ASG should re-examine change in election rules
Published: Monday, November 30, 2009
Updated: Sunday, February 14, 2010 23:02
Associate Student Government (ASG) has adopted new rules in anticipation of the spring 2010 student body elections, in which three changes figure prominently. First, the election cycle will take place later than in past years. Second, candidates will have a lowered spending cap. Third, the student body president and student body vice president will run on the same ticket. The editorial board of The Miami Student enthusiastically endorses the first two changes, but regards the third as problematic.
By pushing back elections, ASG hopes to inoculate itself against the onset of nonproductivity that sometimes attacks its members as they near the end of their terms. With elections early in the semester, members can find themselves in a position similar to that in which a lame-duck president finds himself or herself. Holding elections later in the year will allow members to focus on their current positions and maintain drive.
For the elections in spring 2009, the spending cap had been raised dramatically. We support the reversal for the upcoming election cycle. The higher spending cap privileges students whose parents have money. With limited employment history, candidates aren't likely to have the financial resources of their own. It thus becomes a contest of family wealth. Moreover, the signs and buttons that proliferate are an example of wasteful spending. The money would be better put toward productive outlets, such as sponsoring projects.

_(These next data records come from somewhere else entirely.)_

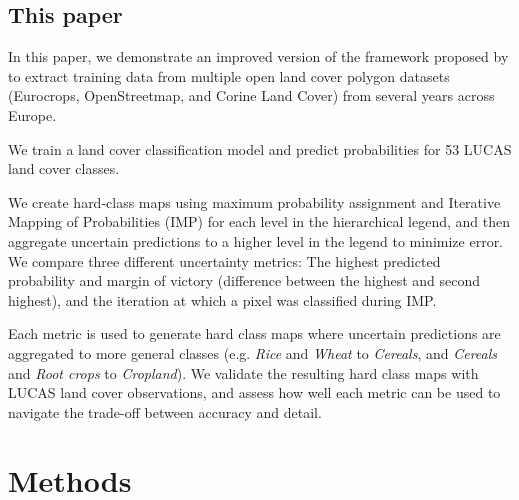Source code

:     \subsection{This paper}
        In this paper, we demonstrate an improved version of the framework proposed by \citep{witjes2022spatiotemporal} to extract training data from multiple open land cover polygon datasets (Eurocrops, OpenStreetmap, and Corine Land Cover) from several years across Europe. 
        
        We train a land cover classification model and predict probabilities for 53 LUCAS land cover classes.
        
        We create hard-class maps using maximum probability assignment and Iterative Mapping of Probabilities (IMP) \citep{witjes2024iterative} for each level in the hierarchical legend, and then aggregate uncertain predictions to a higher level in the legend to minimize error. We compare three different uncertainty metrics: The highest predicted probability and margin of victory (difference between the highest and second highest), and the iteration at which a pixel was classified during IMP.
        
        Each metric is used to generate hard class maps where uncertain predictions are aggregated to more general classes (e.g. \textit{Rice} and \textit{Wheat} to \textit{Cereals}, and \textit{Cereals} and \textit{Root crops} to \textit{Cropland}). We validate the resulting hard class maps with LUCAS land cover observations, and assess how well each metric can be used to navigate the trade-off between accuracy and detail.

\section{Methods}

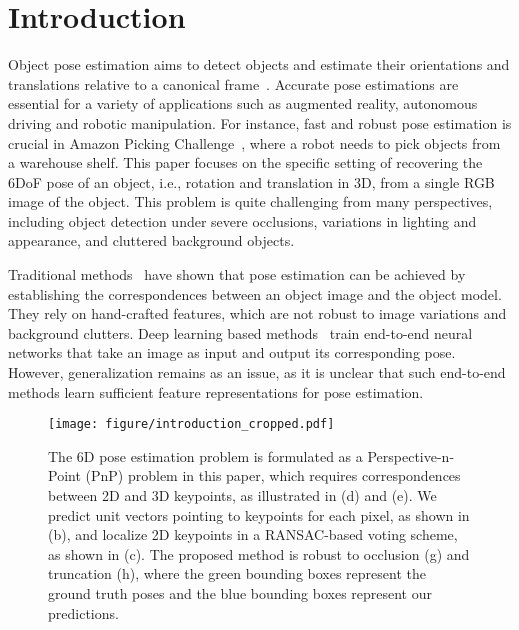 \documentclass[10pt,twocolumn,letterpaper]{article}
\begin{document}
 \section{Introduction}



Object pose estimation aims to detect objects and estimate their orientations and translations relative to a canonical frame~\cite{xiang2014beyond}. Accurate pose estimations are essential for a variety of applications such as augmented reality, autonomous driving and robotic manipulation. For instance, fast and robust pose estimation is crucial in Amazon Picking Challenge~\cite{correll2018analysis}, where a robot needs to pick objects from a warehouse shelf. This paper focuses on the specific setting of recovering the 6DoF pose of an object, i.e., rotation and translation in 3D, from a single RGB image of the object. This problem is quite challenging from many perspectives, including object detection under severe occlusions, variations in lighting and appearance, and cluttered background objects.



Traditional methods~\cite{lowe1999object,lepetit2005monocular,hinterstoisser2012model} have shown that pose estimation can be achieved by establishing the correspondences between an object image and the object model. They rely on hand-crafted features, which are not robust to image variations and background clutters. Deep learning based methods~\cite{su2015render, kehl2017ssd, xiang2017posecnn, bui2018regression} train end-to-end neural networks that take an image as input and output its corresponding pose. However, generalization remains as an issue, as it is unclear that such end-to-end methods learn sufficient feature representations for pose estimation.  



\begin{figure}
    \centering
    \texttt{[image: figure/introduction\_cropped.pdf]}
    \caption{The 6D pose estimation problem is formulated as a Perspective-n-Point (PnP) problem in this paper, which requires correspondences between 2D and 3D keypoints, as illustrated in (d) and (e). We predict unit vectors pointing to keypoints for each pixel, as shown in (b), and localize 2D keypoints in a RANSAC-based voting scheme, as shown in (c). The proposed method is robust to occlusion (g) and truncation (h), where the green bounding boxes represent the ground truth poses and the blue bounding boxes represent our predictions.}
    \label{fig:introduction}
    \vspace{-4mm}
\end{figure}
\end{document}
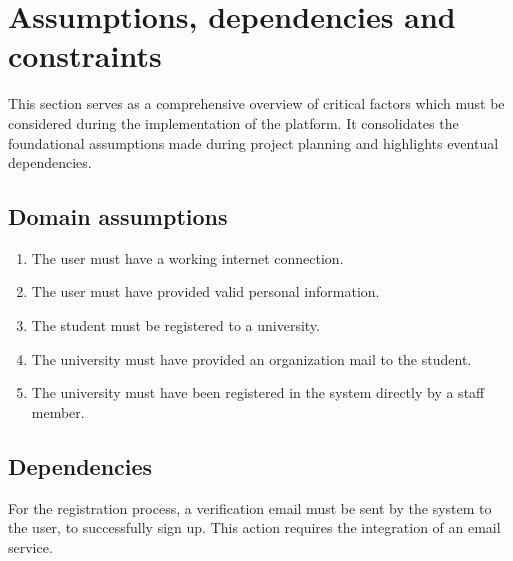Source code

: \section{Assumptions, dependencies and constraints}

This section serves as a comprehensive overview of critical factors which must be considered during the implementation of the platform.
It consolidates the foundational assumptions made during project planning and highlights eventual dependencies.

\subsection{Domain assumptions}

\begin{enumerate}[label=\textbf{D\arabic* -}]
    \item The user must have a working internet connection.
    \item The user must have provided valid personal information.
    \item The student must be registered to a university.
    \item The university must have provided an organization mail to the student.
    \item The university must have been registered in the system directly by a staff member.
\end{enumerate}

\subsection{Dependencies}

For the registration process, a verification email must be sent by the system to the user, to successfully
sign up.
This action requires the integration of an email service.

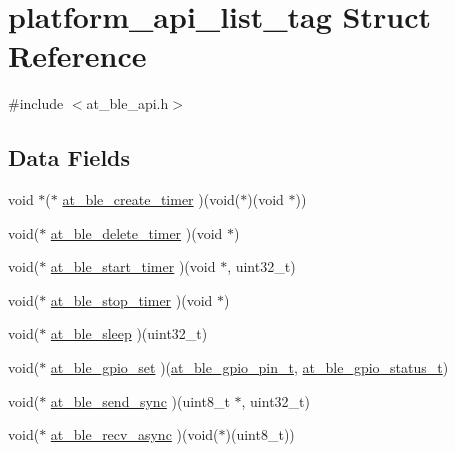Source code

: \hypertarget{structplatform__api__list__tag}{}\section{platform\+\_\+api\+\_\+list\+\_\+tag Struct Reference}
\label{structplatform__api__list__tag}


{\ttfamily \#include $<$at\+\_\+ble\+\_\+api.\+h$>$}

\subsection*{Data Fields}
\begin{DoxyCompactItemize}
\item 
void $\ast$($\ast$ \mbox{\hyperlink{structplatform__api__list__tag_a8f8a8e7829d19ccdb3dce134d8140a48}{at\+\_\+ble\+\_\+create\+\_\+timer}} )(void($\ast$)(void $\ast$))
\item 
void($\ast$ \mbox{\hyperlink{structplatform__api__list__tag_afc393e3c529d8d0d3fd3d01405df5f5b}{at\+\_\+ble\+\_\+delete\+\_\+timer}} )(void $\ast$)
\item 
void($\ast$ \mbox{\hyperlink{structplatform__api__list__tag_abba02aa060e675c2fd0c40239590b282}{at\+\_\+ble\+\_\+start\+\_\+timer}} )(void $\ast$, uint32\+\_\+t)
\item 
void($\ast$ \mbox{\hyperlink{structplatform__api__list__tag_a1e4365dfd0c3abc53a6606666eca642c}{at\+\_\+ble\+\_\+stop\+\_\+timer}} )(void $\ast$)
\item 
void($\ast$ \mbox{\hyperlink{structplatform__api__list__tag_aeeffc922c17a44abe856a74535525071}{at\+\_\+ble\+\_\+sleep}} )(uint32\+\_\+t)
\item 
void($\ast$ \mbox{\hyperlink{structplatform__api__list__tag_a59b1e106bd8f802137aaffb623615b47}{at\+\_\+ble\+\_\+gpio\+\_\+set}} )(\mbox{\hyperlink{at__ble__api_8h_a61a821528aac297115a567966e105541}{at\+\_\+ble\+\_\+gpio\+\_\+pin\+\_\+t}}, \mbox{\hyperlink{at__ble__api_8h_ae8d1673bd3af8885704ebdf934979794}{at\+\_\+ble\+\_\+gpio\+\_\+status\+\_\+t}})
\item 
void($\ast$ \mbox{\hyperlink{structplatform__api__list__tag_a7dedc9e57abc6b93f5a62e6479b2bb2b}{at\+\_\+ble\+\_\+send\+\_\+sync}} )(uint8\+\_\+t $\ast$, uint32\+\_\+t)
\item 
void($\ast$ \mbox{\hyperlink{structplatform__api__list__tag_a359967572048a76805e148cd9af74a3c}{at\+\_\+ble\+\_\+recv\+\_\+async}} )(void($\ast$)(uint8\+\_\+t))
\item 

\end{DoxyCompactItemize}
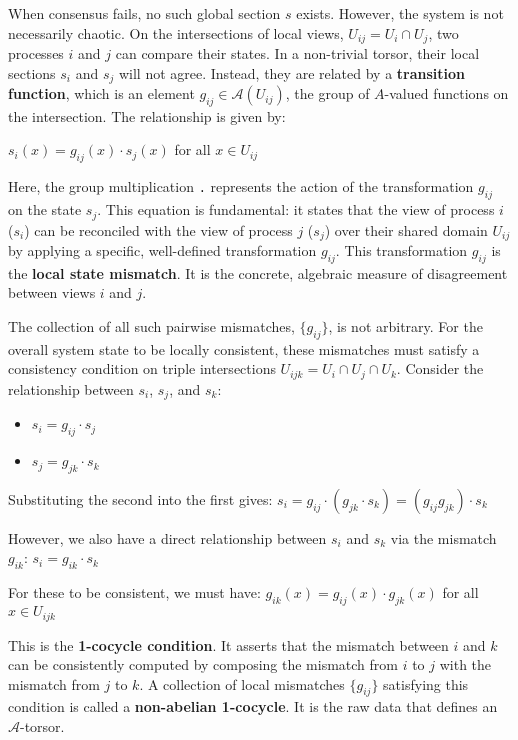\documentclass[
]{article}
\providecommand{\tightlist}{%
  \setlength{\itemsep}{0pt}\setlength{\parskip}{0pt}}
\begin{document}
When consensus fails, no such global section \(s\) exists. However, the
system is not necessarily chaotic. On the intersections of local views,
\(U_{ij} = U_i \cap U_j\), two processes \(i\) and \(j\) can compare
their states. In a non-trivial torsor, their local sections \(s_i\) and
\(s_j\) will not agree. Instead, they are related by a
\textbf{transition function}, which is an element
\(g_{ij} \in \mathcal{A}(U_{ij})\), the group of \(A\)-valued functions
on the intersection. The relationship is given by:

\(s_i(x) = g_{ij}(x) \cdot s_j(x)\) for all \(x \in U_{ij}\)

Here, the group multiplication \texttt{.} represents the action of the
transformation \(g_{ij}\) on the state \(s_j\). This equation is
fundamental: it states that the view of process \(i\) (\(s_i\)) can be
reconciled with the view of process \(j\) (\(s_j\)) over their shared
domain \(U_{ij}\) by applying a specific, well-defined transformation
\(g_{ij}\). This transformation \(g_{ij}\) is the \textbf{local state
mismatch}. It is the concrete, algebraic measure of disagreement between
views \(i\) and \(j\).

The collection of all such pairwise mismatches, \(\{g_{ij}\}\), is not
arbitrary. For the overall system state to be locally consistent, these
mismatches must satisfy a consistency condition on triple intersections
\(U_{ijk} = U_i \cap U_j \cap U_k\). Consider the relationship between
\(s_i\), \(s_j\), and \(s_k\):

\begin{itemize}
\tightlist
\item
  \(s_i = g_{ij} \cdot s_j\)
\item
  \(s_j = g_{jk} \cdot s_k\)
\end{itemize}

Substituting the second into the first gives:
\(s_i = g_{ij} \cdot (g_{jk} \cdot s_k) = (g_{ij} g_{jk}) \cdot s_k\)

However, we also have a direct relationship between \(s_i\) and \(s_k\)
via the mismatch \(g_{ik}\): \(s_i = g_{ik} \cdot s_k\)

For these to be consistent, we must have:
\(g_{ik}(x) = g_{ij}(x) \cdot g_{jk}(x)\) for all \(x \in U_{ijk}\)

This is the \textbf{1-cocycle condition}. It asserts that the mismatch
between \(i\) and \(k\) can be consistently computed by composing the
mismatch from \(i\) to \(j\) with the mismatch from \(j\) to \(k\). A
collection of local mismatches \(\{g_{ij}\}\) satisfying this condition
is called a \textbf{non-abelian 1-cocycle}. It is the raw data that
defines an \(\mathcal{A}\)-torsor.
\end{document}
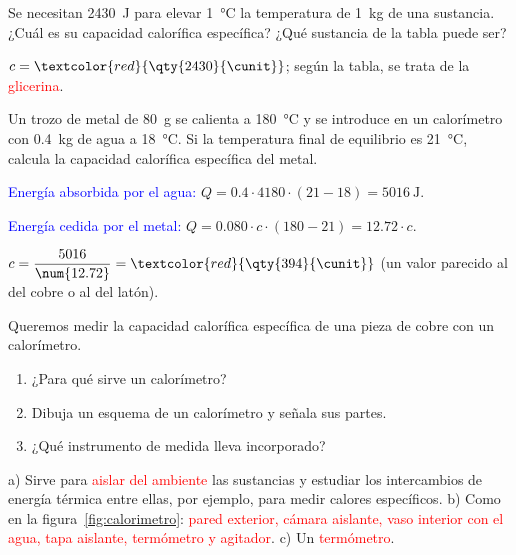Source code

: \begin{exercise}
    Se necesitan \qty{2430}{\joule} para elevar \qty{1}{\degreeCelsius} la temperatura de \qty{1}{\kg} de una sustancia. ¿Cuál es su capacidad calorífica específica? ¿Qué sustancia de la tabla puede ser?
    \begin{solu}
        \(c = \textcolor{red}{\qty{2430}{\cunit}}\); según la tabla, se trata de la \textcolor{red}{glicerina}.
    \end{solu}
\end{exercise}

\begin{exercise}
    Un trozo de metal de \qty{80}{\gram} se calienta a \qty{180}{\degreeCelsius} y se introduce en un calorímetro con \qty{0.4}{\kg} de agua a \qty{18}{\degreeCelsius}. Si la temperatura final de equilibrio es \qty{21}{\degreeCelsius}, calcula la capacidad calorífica específica del metal.
    \begin{solu}
        \textcolor{blue}{Energía absorbida por el agua:} \(Q = \num{0.4} \cdot 4180 \cdot (21 - 18) = \qty{5016}{\joule}\).

        \textcolor{blue}{Energía cedida por el metal:} \(Q = \num{0.080} \cdot c \cdot (180 - 21) = \num{12.72} \cdot c\).

        \(c = \dfrac{5016}{\num{12.72}} = \textcolor{red}{\qty{394}{\cunit}}\) (un valor parecido al del cobre o al del latón).
    \end{solu}
\end{exercise}

\begin{exercise}
    Queremos medir la capacidad calorífica específica de una pieza de cobre con un calorímetro.
    \begin{enumerate}[label=\alph*)]
        \item ¿Para qué sirve un calorímetro?
        \item Dibuja un esquema de un calorímetro y señala sus partes.
        \item ¿Qué instrumento de medida lleva incorporado?
    \end{enumerate}
    \begin{solu}
        a) Sirve para \textcolor{red}{aislar del ambiente} las sustancias y estudiar los intercambios de energía térmica entre ellas, por ejemplo, para medir calores específicos.
        b) Como en la figura~\ref{fig:calorimetro}: \textcolor{red}{pared exterior, cámara aislante, vaso interior con el agua, tapa aislante, termómetro y agitador}.
        c) Un \textcolor{red}{termómetro}.
    \end{solu}
\end{exercise}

Creating a single ticket on which both president and vice presidential candidates will run is unnecessary. Candidates can already campaign together, as we witnessed last year. Although the United States presidential race features such a ticket, Miami University is a different environment. ASG elections are not characterized by political parties, and so a single ticket is not a requirement. While we recognize the validity of the goal of unifying ASG, we feel confident that any two candidates could find a way to work together effectively. We don't need two people who think the same way. Moreover, this board believes encouraging a diversity of opinions, one that requires compromise, will benefit, not hinder, the university. A cohesive team should not come at the expense of other voices. Creating this single ticket and requiring candidates to pair off is likely to further polarize the school, aggravating an ASG that occasionally comes off as exclusive and disengaged with the student body.
The first two rule changes are prudent, but this last one isn't likely to improve ASG. As the voice of the student body, ASG should strive to be inclusive. Making candidates
run together is likely to divide candidates along party-like lines and discourage single candidates from participating. This rule deserves re-consideration.